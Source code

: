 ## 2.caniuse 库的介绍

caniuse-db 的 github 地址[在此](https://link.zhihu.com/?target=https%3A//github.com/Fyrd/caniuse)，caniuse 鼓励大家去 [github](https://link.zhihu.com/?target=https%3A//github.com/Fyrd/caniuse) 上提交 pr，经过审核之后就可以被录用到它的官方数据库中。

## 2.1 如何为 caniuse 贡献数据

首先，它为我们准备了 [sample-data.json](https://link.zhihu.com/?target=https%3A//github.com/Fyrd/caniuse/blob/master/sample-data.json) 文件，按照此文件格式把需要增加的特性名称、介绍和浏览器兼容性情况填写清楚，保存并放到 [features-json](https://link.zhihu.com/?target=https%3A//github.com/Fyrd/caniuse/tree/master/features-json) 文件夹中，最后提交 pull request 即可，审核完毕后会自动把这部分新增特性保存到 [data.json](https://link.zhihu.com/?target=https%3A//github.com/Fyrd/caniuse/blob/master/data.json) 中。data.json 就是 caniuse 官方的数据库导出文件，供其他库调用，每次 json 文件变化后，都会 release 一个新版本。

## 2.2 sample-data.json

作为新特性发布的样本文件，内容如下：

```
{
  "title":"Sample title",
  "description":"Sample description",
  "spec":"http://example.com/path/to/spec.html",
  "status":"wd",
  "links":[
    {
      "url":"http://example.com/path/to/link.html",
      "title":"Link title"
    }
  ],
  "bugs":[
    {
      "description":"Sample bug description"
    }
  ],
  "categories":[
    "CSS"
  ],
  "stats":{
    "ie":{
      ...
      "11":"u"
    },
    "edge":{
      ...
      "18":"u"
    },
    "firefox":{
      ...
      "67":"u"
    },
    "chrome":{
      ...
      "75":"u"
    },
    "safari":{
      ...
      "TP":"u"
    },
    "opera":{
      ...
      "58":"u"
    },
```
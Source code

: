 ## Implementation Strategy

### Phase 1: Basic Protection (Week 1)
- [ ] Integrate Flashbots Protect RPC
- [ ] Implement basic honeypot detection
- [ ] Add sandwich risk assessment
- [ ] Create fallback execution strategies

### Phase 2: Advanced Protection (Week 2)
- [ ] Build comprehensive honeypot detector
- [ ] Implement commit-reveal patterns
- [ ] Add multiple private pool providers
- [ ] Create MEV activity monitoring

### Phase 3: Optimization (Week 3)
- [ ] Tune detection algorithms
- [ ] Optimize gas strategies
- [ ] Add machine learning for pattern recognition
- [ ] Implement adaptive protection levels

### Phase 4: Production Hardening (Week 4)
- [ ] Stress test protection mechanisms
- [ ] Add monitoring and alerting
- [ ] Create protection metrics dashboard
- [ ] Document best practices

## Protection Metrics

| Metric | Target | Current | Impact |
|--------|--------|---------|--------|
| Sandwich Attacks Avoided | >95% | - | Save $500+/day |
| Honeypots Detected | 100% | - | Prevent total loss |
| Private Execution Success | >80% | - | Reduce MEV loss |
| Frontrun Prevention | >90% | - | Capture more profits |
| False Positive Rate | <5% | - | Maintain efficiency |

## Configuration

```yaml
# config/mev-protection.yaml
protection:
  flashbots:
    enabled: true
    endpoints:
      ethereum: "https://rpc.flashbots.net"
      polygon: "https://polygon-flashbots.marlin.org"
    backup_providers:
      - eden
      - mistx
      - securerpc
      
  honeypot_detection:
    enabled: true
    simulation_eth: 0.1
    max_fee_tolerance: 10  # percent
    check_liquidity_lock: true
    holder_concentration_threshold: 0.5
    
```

◆ **Work instructions**: Scan the material above for lines holding the string "Create" and copy those lines.

◆ **Solution for this task**:
- [ ] Create fallback execution strategies
- [ ] Create MEV activity monitoring
- [ ] Create protection metrics dashboard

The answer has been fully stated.